Connection 1: 057.md gave Harbor Point one authoritative log

That lesson explained how the cluster chooses one history safely. This lesson explains what clients may observe from that history: fresh single-operation visibility, transaction isolation, or both.

Connection 2: 055.md showed why multi-step distributed workflows need explicit correctness boundaries

The same discipline applies here. Once a workflow touches several records, the question is no longer just "was the write replicated?" but "what invariant spans the whole unit of work, and what isolation level actually protects it?"

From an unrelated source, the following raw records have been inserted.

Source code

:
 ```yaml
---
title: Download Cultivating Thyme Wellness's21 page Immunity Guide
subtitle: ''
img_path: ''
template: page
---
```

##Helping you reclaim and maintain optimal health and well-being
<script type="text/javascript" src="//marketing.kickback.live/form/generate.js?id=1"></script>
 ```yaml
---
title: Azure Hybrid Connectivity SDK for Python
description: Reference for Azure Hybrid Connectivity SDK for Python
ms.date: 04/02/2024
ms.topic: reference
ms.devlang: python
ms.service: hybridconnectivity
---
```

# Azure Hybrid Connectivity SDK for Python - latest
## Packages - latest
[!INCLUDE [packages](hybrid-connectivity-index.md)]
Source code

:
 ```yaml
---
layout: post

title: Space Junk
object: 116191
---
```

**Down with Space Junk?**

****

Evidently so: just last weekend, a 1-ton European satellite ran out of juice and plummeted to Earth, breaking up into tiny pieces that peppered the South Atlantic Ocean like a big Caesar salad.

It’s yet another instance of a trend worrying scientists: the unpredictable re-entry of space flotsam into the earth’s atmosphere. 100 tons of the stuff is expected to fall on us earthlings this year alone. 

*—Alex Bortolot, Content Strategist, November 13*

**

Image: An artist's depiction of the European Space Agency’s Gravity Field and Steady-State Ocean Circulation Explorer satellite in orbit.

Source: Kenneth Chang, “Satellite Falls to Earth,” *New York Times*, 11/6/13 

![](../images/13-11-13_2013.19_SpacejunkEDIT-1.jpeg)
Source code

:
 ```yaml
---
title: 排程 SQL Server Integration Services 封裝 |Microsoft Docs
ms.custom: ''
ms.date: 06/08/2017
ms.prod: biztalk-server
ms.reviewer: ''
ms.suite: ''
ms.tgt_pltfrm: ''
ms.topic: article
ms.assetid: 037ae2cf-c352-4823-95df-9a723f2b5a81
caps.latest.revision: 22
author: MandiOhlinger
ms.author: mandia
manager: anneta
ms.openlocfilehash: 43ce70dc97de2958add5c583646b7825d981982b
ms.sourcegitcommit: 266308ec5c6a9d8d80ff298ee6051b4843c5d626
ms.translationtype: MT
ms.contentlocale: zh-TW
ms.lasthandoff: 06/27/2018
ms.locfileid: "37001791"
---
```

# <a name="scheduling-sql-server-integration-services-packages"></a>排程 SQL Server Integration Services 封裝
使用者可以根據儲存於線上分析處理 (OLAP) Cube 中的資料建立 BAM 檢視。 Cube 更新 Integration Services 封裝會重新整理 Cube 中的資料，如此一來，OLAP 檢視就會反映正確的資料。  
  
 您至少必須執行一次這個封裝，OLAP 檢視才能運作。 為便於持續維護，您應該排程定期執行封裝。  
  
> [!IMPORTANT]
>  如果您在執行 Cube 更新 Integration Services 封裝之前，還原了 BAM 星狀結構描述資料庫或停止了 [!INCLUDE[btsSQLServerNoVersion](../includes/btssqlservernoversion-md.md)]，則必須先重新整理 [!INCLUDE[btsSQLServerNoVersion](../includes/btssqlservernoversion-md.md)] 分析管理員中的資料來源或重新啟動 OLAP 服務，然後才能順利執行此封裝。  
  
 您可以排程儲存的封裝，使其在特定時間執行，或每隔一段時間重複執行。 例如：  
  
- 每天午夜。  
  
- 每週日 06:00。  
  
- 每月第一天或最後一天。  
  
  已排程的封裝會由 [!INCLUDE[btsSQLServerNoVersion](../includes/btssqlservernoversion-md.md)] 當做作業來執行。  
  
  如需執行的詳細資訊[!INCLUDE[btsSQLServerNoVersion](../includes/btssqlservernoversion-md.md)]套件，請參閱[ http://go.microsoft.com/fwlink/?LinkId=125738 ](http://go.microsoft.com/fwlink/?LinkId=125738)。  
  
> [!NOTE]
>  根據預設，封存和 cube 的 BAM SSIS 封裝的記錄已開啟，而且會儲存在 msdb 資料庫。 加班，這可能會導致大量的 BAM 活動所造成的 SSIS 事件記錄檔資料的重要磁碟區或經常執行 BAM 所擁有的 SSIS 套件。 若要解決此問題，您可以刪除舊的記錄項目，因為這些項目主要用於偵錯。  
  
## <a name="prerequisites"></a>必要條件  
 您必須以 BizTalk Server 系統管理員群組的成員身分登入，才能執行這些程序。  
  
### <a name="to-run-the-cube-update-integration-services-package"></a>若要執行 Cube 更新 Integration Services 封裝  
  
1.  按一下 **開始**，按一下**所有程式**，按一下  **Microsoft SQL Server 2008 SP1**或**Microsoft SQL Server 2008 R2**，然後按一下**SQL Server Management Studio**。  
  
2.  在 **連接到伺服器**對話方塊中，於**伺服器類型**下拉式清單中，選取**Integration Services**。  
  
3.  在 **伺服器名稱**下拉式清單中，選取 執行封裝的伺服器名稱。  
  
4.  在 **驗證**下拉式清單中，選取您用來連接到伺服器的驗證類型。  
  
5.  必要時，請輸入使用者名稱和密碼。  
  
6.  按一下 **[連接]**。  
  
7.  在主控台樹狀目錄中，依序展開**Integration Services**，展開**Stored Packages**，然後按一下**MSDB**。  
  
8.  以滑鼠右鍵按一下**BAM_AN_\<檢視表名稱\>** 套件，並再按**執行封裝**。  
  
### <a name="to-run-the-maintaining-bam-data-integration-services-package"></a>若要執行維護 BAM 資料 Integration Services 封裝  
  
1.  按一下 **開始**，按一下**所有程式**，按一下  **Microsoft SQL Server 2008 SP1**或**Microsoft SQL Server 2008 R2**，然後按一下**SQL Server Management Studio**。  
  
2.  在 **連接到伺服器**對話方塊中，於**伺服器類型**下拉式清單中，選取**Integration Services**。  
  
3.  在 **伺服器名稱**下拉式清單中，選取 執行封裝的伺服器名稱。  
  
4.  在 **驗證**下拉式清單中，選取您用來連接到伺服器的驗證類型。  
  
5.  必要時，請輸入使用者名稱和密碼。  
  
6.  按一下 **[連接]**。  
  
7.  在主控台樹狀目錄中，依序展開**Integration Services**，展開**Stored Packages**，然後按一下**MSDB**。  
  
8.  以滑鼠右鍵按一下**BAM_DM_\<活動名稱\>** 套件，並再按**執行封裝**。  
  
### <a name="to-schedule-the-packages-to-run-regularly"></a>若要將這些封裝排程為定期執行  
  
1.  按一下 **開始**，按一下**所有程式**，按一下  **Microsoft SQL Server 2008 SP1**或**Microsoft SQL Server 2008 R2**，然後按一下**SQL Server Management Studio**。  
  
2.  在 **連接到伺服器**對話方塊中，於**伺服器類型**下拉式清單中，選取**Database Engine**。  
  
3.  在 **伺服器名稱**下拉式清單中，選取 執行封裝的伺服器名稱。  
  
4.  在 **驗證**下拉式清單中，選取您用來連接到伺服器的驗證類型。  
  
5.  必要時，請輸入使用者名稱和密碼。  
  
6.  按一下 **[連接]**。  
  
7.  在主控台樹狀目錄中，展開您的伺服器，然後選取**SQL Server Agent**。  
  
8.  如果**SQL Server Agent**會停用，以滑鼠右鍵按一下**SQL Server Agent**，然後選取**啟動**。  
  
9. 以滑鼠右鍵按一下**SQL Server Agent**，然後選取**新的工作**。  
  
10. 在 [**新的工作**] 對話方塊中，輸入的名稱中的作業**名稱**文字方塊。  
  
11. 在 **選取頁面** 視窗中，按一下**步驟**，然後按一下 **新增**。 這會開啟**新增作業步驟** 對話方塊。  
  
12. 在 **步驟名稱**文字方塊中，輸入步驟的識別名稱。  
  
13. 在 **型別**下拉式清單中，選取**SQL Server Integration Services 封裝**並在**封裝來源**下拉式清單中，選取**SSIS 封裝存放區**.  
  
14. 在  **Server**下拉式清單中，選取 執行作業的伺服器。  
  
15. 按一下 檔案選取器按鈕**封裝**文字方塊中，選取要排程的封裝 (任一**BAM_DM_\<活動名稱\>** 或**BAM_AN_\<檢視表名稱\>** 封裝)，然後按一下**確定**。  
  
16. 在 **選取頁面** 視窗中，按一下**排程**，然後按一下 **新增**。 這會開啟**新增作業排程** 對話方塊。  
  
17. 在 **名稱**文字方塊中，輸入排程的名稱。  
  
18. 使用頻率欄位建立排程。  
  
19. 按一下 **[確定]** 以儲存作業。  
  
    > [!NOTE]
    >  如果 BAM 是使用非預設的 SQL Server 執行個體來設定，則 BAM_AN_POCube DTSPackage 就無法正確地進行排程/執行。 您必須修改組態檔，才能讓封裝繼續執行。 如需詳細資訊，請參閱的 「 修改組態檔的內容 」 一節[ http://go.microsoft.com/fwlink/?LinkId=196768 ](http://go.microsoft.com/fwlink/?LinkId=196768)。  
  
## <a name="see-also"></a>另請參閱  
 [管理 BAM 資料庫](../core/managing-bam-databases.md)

Connection 3: 059.md will explain why clocks and ordering enter the design again

Strict serializability and external consistency require the system to connect commit order to real time. That makes lease validity, commit timestamps, and uncertainty windows operational topics, not just theory terms.

Resources

• [ARTICLE] Linearizability versus Serializability
  • Focus: Read the examples that separate stale reads from transaction anomalies; they map directly to Harbor Point's availability and upgrade paths.
• [PAPER] Linearizability: A Correctness Condition for Concurrent Objects
  • Focus: Pay attention to the definition of a linearization point and the requirement to preserve real-time precedence.
• [DOC] etcd API Guarantees
  • Focus: Notice how the API distinguishes linearizable reads from weaker serializable reads even though both run on a consensus-backed system.
• [PAPER] Spanner: Google's Globally-Distributed Database
  • Focus: Use the external consistency sections to see what extra machinery is needed when serializable transactions must also respect real-time order.

Key Takeaways

1. Linearizability is about real-time visibility of individual operations; serializability is about whether whole transactions behave like a serial schedule.
2. A system can give Harbor Point linearizable per-key operations and still violate a multi-row invariant, or give serializable transactions without promising that later callers see earlier commits immediately.
3. Consensus-backed replication is only part of the story: read freshness, transaction boundaries, and invariant scope determine the actual client contract.
4. When Harbor Point needs both transactional correctness and real-time order, the target guarantee is strict serializability, which raises the coordination cost.